Home MP3tunes Wants You to “Buy Anywhere, Listen Everywhere”

MP3tunes Wants You to “Buy Anywhere, Listen Everywhere”

MP3tunes, which offers cloud storage and playback for your music library, just launched a new initiative called “Buy Anywhere, Listen Everywhere” which highlights how the service’s users can buy music from any of the major online music vendors like iTunes, Amazon or Napster and then sync this music wirelessly with any MP3tunes compatible device. MP3tunes currently supports Android phones, iOS devices and a number of Internet-connected radios. According to MP3tunes founder and CEO Michael Robertson, the company wants to ensure that users have the ability to “shop [for their music] at any store and use it with any device.”

Thanks to an update to the service’s native Android app, users can now, for example, buy a song using their Android phone and listen to that song on an iPod touch or Logitech Squeezebox within minutes. Similarly, iTunes users can download songs on their PCs and then play the music back on their Android phones or through MP3tunes’ web interface. Sadly, Airband, the MP3tunes iOS app, hasn’t been updated to take advantage of Apple’s new multitasking features yet.

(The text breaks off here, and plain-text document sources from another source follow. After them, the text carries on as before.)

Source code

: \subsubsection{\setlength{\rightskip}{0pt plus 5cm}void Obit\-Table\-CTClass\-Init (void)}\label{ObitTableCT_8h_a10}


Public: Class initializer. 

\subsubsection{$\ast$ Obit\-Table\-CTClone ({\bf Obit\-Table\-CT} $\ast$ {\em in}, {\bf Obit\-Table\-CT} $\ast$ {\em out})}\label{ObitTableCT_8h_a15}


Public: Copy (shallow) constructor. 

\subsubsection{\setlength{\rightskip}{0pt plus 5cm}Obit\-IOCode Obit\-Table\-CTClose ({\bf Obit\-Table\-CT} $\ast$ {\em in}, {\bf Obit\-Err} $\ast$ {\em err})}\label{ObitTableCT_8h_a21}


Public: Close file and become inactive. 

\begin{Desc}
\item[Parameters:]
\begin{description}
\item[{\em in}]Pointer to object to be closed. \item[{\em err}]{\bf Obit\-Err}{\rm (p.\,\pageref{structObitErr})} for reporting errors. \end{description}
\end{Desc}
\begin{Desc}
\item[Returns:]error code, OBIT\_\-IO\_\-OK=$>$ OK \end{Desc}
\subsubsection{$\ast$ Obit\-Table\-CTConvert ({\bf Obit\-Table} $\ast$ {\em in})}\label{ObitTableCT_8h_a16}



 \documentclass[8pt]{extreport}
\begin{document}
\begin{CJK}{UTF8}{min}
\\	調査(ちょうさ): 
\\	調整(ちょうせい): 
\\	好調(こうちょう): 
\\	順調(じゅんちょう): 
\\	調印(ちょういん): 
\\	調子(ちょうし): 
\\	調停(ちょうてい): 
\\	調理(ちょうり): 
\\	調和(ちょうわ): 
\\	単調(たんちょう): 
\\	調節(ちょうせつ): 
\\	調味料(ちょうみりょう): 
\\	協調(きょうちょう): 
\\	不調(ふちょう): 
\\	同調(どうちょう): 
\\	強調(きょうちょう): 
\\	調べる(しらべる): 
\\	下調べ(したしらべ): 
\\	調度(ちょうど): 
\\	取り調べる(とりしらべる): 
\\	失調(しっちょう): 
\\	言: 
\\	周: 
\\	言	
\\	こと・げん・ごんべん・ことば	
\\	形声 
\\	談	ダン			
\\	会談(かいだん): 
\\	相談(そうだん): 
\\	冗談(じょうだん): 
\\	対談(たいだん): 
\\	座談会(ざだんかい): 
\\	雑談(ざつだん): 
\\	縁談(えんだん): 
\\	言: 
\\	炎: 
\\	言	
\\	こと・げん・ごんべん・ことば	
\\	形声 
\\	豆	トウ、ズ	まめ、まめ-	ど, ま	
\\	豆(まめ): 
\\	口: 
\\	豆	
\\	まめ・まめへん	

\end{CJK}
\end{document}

For a closer look at MP3tunes, also see our in-depth review of the service from earlier this year. MP3tunes currently offers all of its users free 2GB music lockers, but the company is in the process of upgrading all of these accounts to 10GB of free storage. For $4.95 per month, users can also expand their lockers to 50GB.

Competitors: Other Music Lockers and Streaming Music Services

Apple is rumored to be launching an online version of iTunes in the near future, though the chances that Apple will offer users the ability to wirelessly sync this music with an Android phone are rather slim. Other MP3tunes competitors include MeCanto, which offers streaming to Android and Symbian phones, and pSonar, which offers unlimited storage but doesn’t offer mobile streaming or downloads.

In addition, the growing popularity of streaming music services like MOG and Rdio also poses a number of challenges for music locker services like MP3tunes. Some of these – like Rdio – already scan their users’ library for music that is also available on their services and then make these songs easily available on their services without forcing users to upload their complete music library. This was one of the features that made Lala so popular, though it remains to be seen if Apple plans to offer a similar service once it relaunches Lala.